Saturday, February 15, 2014

On being critical, and the risk of burning out.

I enjoyed Josh Braegger's short essay: 5 Ways To Burn Out Programming.

I was particularly interested in this part:

It's really easy to fall into the "being critical" trap. It's easy to tell other people what the "wrong" choice is. I imagine it's because as software engineers, our job is to find faults in our applications and fix them. And if we don't find them, someone else finds them for us.

But I don't think we need to be negative about our job, decisions that are being made (even if it's not our decision) and what we're working on. Some of the best projects I've worked on worked out that way because we had a great, positive team. We enjoyed showing up every day to work, told each other when we did awesome things, held back heavy-handed criticism and phrased it in a productive manner.

I think this is a fine line, but absolutely one worth dwelling on.

One the one hand, the value of a workplace full of positive energy, respect, cooperation, and dignity is incalculable. I think it's well-put by the Perforce commandments:

P4 Commandments -- Values we work by

* We have high standards.
* We are straightforward.
* We rise to responsibility.
* We like work we can be proud of.
* We like to hear what we've done.
* We value both people skills and job skills.
* We treat each other with dignity and respect.
* We are one team. We are not in competition with each other.
* We talk and listen. We like feedback.
* We appreciate creative and practical solutions. There might be
  a better way.
* We appreciate people for who they are.
* Fun is always an option. It is not mandatory.
* These are the best years of our lives.

Yet, software engineering definitely attracts obsessive, detail-oriented perfectionists. If you aren't passionate about every little crook and cranny of your project, things fall apart quick. Software is hard enough to build in the best of cases; if you don't obsess over it, if you don't demand the utmost from it, if you don't poke at it and tear it apart and rip into it, the result isn't worth squat.

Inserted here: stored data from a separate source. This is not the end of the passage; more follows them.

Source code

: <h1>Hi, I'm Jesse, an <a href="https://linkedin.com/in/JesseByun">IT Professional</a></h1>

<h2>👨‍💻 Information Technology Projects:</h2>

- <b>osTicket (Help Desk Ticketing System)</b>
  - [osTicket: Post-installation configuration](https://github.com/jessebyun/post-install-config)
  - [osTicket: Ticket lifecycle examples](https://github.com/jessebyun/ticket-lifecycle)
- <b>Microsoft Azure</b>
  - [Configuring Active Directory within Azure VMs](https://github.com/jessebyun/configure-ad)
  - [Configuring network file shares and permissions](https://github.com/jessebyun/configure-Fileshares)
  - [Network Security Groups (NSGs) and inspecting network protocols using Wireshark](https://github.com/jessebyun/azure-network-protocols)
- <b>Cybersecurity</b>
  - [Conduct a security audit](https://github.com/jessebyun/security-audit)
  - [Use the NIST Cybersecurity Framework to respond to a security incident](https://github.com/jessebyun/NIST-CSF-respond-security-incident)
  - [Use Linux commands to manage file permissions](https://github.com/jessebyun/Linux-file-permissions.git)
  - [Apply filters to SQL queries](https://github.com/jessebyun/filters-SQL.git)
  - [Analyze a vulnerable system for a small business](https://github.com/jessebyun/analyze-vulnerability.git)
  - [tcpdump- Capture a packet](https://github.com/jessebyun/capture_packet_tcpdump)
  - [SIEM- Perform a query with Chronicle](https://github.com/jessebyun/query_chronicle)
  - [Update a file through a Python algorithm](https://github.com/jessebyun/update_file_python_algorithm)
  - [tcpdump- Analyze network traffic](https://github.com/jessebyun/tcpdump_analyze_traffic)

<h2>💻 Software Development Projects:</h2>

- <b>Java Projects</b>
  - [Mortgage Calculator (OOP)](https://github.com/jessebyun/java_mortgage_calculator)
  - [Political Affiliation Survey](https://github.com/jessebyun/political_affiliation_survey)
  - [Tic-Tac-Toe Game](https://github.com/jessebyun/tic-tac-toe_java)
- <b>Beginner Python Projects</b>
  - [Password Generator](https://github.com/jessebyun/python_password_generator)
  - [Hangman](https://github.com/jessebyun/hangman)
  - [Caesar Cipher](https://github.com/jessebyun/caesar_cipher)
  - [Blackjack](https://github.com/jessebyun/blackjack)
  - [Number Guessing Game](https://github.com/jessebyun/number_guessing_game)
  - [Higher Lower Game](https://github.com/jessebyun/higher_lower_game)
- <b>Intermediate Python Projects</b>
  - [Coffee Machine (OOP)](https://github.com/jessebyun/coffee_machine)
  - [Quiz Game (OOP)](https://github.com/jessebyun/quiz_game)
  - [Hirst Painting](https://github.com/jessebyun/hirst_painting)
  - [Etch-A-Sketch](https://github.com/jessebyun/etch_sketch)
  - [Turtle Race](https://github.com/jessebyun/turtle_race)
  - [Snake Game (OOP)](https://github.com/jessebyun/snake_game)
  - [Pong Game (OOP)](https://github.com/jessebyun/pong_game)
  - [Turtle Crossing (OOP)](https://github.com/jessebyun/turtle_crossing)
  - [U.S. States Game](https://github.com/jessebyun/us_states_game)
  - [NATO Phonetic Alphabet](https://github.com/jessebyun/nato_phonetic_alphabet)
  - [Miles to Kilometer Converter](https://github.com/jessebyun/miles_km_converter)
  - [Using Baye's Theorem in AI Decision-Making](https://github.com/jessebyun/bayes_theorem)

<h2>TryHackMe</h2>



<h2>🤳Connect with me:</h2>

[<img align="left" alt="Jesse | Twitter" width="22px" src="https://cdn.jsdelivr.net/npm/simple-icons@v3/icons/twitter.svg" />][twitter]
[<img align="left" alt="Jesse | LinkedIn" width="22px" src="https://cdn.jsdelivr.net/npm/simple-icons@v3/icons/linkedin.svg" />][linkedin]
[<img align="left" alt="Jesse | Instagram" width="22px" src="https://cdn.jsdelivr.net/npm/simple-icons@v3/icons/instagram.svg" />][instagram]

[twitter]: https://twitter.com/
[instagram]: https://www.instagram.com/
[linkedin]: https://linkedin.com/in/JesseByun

But there's definitely a difference between being critical of the software, and being critical of the people. Two of the most challenging things you will face as a software engineer are:

  1. Learning how to be critical of the work, without being critical of the worker.
  2. Learning how to receive a criticism of your work, without taking it as a criticism of yourself.
I suspect that most people find that the second one is markedly harder than the first.

Some of the most exciting, enjoyable, and illuminating times in my software career have involved working with people who "don't suffer fools gladly." Ask a stupid question, and they'll let you know. Make a poor design choice, and they'll let you know. Phrase a line of code poorly, and they'll let you know.

But, time and again, these are the people I most value, and most seek out. My life is short; the amount remaining to learn is large; and, as my old friend Walt used to say, "if you aren't struggling, you aren't learning."

So, go ahead and be a perfectionist. Strive to write the best software you possibly can.

But don't think you're there yet. Did you just write some software? Well, there's a mistake in it. I guarantee it. Go back, and look at it again; write another test; show it to somebody else; run a checker over it. Be as critical as you possibly can about that code, just remember that the person who wrote it is a human being, and the code is the code.